サイクルロードレースの世界:ミラノ~サンレモ | くるすけの A Mi Manera

サイクルロードレースの世界:ミラノ~サンレモ

日本の一般の方は、

サイクルロードレース=ツール・ド・フランス

という図式あるのでは?と思います。
私もそうでした。なんせメディアではそれしか紹介されないんですから。

でも知れば知るほど奥が深いサイクルロードレースの世界。
もっともっと楽しい世界があるのです。

今シーズン私がTVで見たものからご紹介。

3月21日に開催された、ミラノ~サンレモ。

レースの種類としては、一日のレースの結果で優勝者が決まる
「ワンデイレース」というカテゴリー。

ちなみにツール・ド・フランスのように、何日間のレースの推計タイムやポイントの積算に
よって勝者が決まるのは「ステージレース」と呼びます。

そして、ミラノ~サンレモは、レースの格付けとしては「ヒストリカル」。
その名のとおり、昔からやっている伝統のあるレースとのことで、
イタリア人選手にとっては、ワンデイレースの中で最も格が高いとか。

ミラノをスタートしサンレモまで、300kmを走ります。
高低差はあまりないコースなので、超ハイスピードレースとなります。
地中海沿岸の美しい風景とは裏腹に、長い高速巡航が要求され、
ゴールはほぼ集団のままスプリント勝負へとなだれ込みます。



ゴール前に設定された二つの丘。
勾配はあまりきつくはないものの(あくまでもプロのレベルですよ)
その丘をアウターローで、スプリンター達が駆け上がってく姿は圧巻!
解説の栗村 修氏曰く、
「ラルプ・デュエズ(ツール・ド・フランスの超有名な峠。

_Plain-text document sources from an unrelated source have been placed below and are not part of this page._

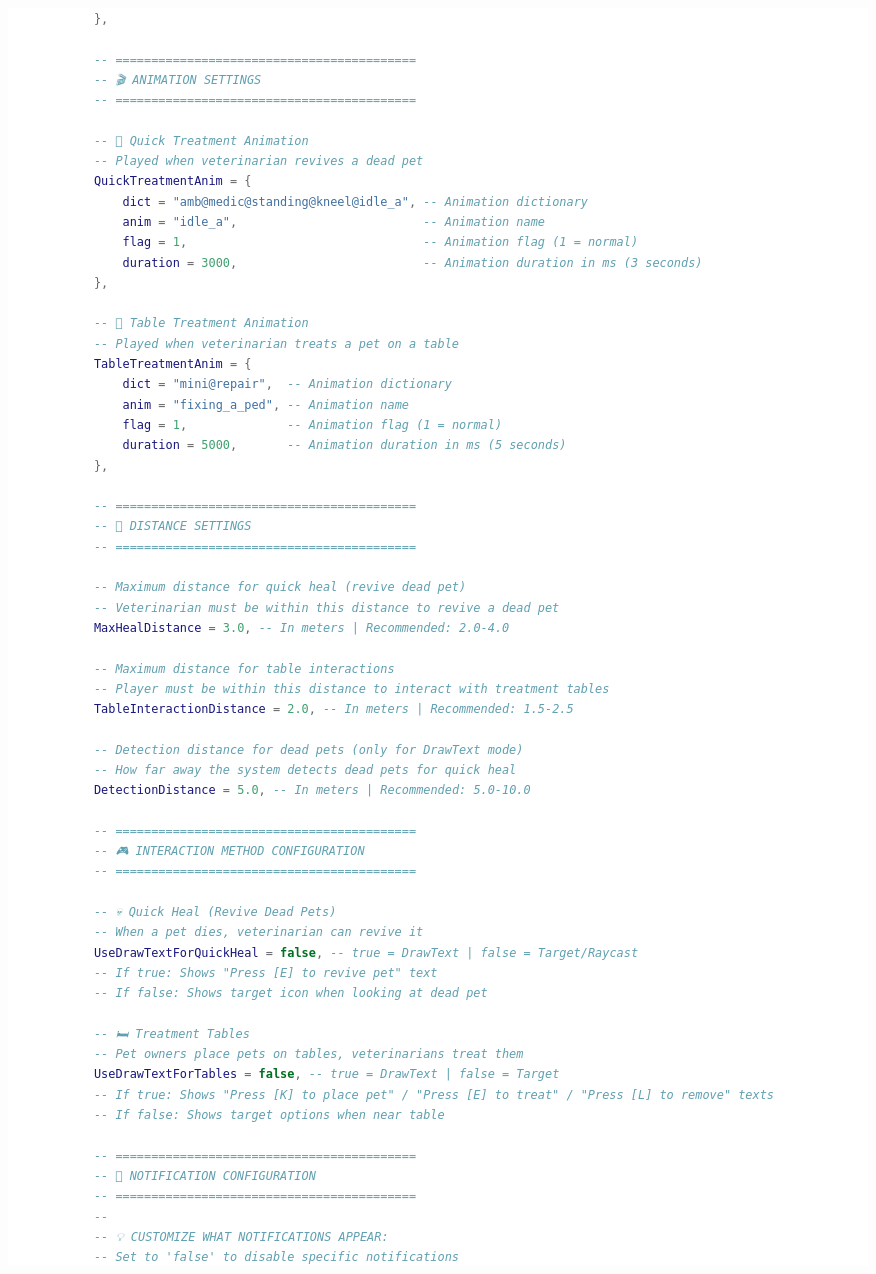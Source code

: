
 ```lua
            },

            -- ==========================================
            -- 🎬 ANIMATION SETTINGS
            -- ==========================================

            -- 💉 Quick Treatment Animation
            -- Played when veterinarian revives a dead pet
            QuickTreatmentAnim = {
                dict = "amb@medic@standing@kneel@idle_a", -- Animation dictionary
                anim = "idle_a",                          -- Animation name
                flag = 1,                                 -- Animation flag (1 = normal)
                duration = 3000,                          -- Animation duration in ms (3 seconds)
            },

            -- 🔧 Table Treatment Animation
            -- Played when veterinarian treats a pet on a table
            TableTreatmentAnim = {
                dict = "mini@repair",  -- Animation dictionary
                anim = "fixing_a_ped", -- Animation name
                flag = 1,              -- Animation flag (1 = normal)
                duration = 5000,       -- Animation duration in ms (5 seconds)
            },

            -- ==========================================
            -- 📏 DISTANCE SETTINGS
            -- ==========================================

            -- Maximum distance for quick heal (revive dead pet)
            -- Veterinarian must be within this distance to revive a dead pet
            MaxHealDistance = 3.0, -- In meters | Recommended: 2.0-4.0

            -- Maximum distance for table interactions
            -- Player must be within this distance to interact with treatment tables
            TableInteractionDistance = 2.0, -- In meters | Recommended: 1.5-2.5

            -- Detection distance for dead pets (only for DrawText mode)
            -- How far away the system detects dead pets for quick heal
            DetectionDistance = 5.0, -- In meters | Recommended: 5.0-10.0

            -- ==========================================
            -- 🎮 INTERACTION METHOD CONFIGURATION
            -- ==========================================

            -- 💀 Quick Heal (Revive Dead Pets)
            -- When a pet dies, veterinarian can revive it
            UseDrawTextForQuickHeal = false, -- true = DrawText | false = Target/Raycast
            -- If true: Shows "Press [E] to revive pet" text
            -- If false: Shows target icon when looking at dead pet

            -- 🛏️ Treatment Tables
            -- Pet owners place pets on tables, veterinarians treat them
            UseDrawTextForTables = false, -- true = DrawText | false = Target
            -- If true: Shows "Press [K] to place pet" / "Press [E] to treat" / "Press [L] to remove" texts
            -- If false: Shows target options when near table

            -- ==========================================
            -- 🔔 NOTIFICATION CONFIGURATION
            -- ==========================================
            --
            -- 💡 CUSTOMIZE WHAT NOTIFICATIONS APPEAR:
            -- Set to 'false' to disable specific notifications
```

20を超える急勾配の九十九折が続く超難関峠)を自分のペースで登るより、ある意味キツい」とのこと。


そしてゴール前のハイスピード状態の中での位置取り。
この駆け引きもスリル万点です。

そして優勝はマーク・カベンディシュ(TEAM COLUNBIA HIGHROAD)
こっから届くか!?という脅威のスプリントを、もう一度ご覧ください。


最後の最後でカベンディッシュに逆転されて、ビッグタイトルを逃したハウッスラー(CERVELO TEST TEAM)。
ゴール直後にバイクを降り、地面に倒れこみう蹲っているのが映っています。
彼はチームのエーススプリンター、フースホフトを勝たせるために先頭にでましたが、フースホフト
の前がつまり、出られなかったので、一瞬待ちますが、その後瞬時に自分が勝つことを選択。
しかし、その一瞬の躊躇がゴール直前に差される原因になりました。

その差ほんとにホイール分!

倒れこんだのは、全てを出し切ったオールアウトの状態と、
彼の人生を変えるであろうビッグタイトルを逃した悔しさが入り混じったのでは?
くるすけの   A Mi Manera


でもカベンディッシュ、本当に強い!
ただ、グランツールでポイント賞を獲るには、完走できることが必須。
そのためにはヒルクライム能力をつけなければ難しいようです。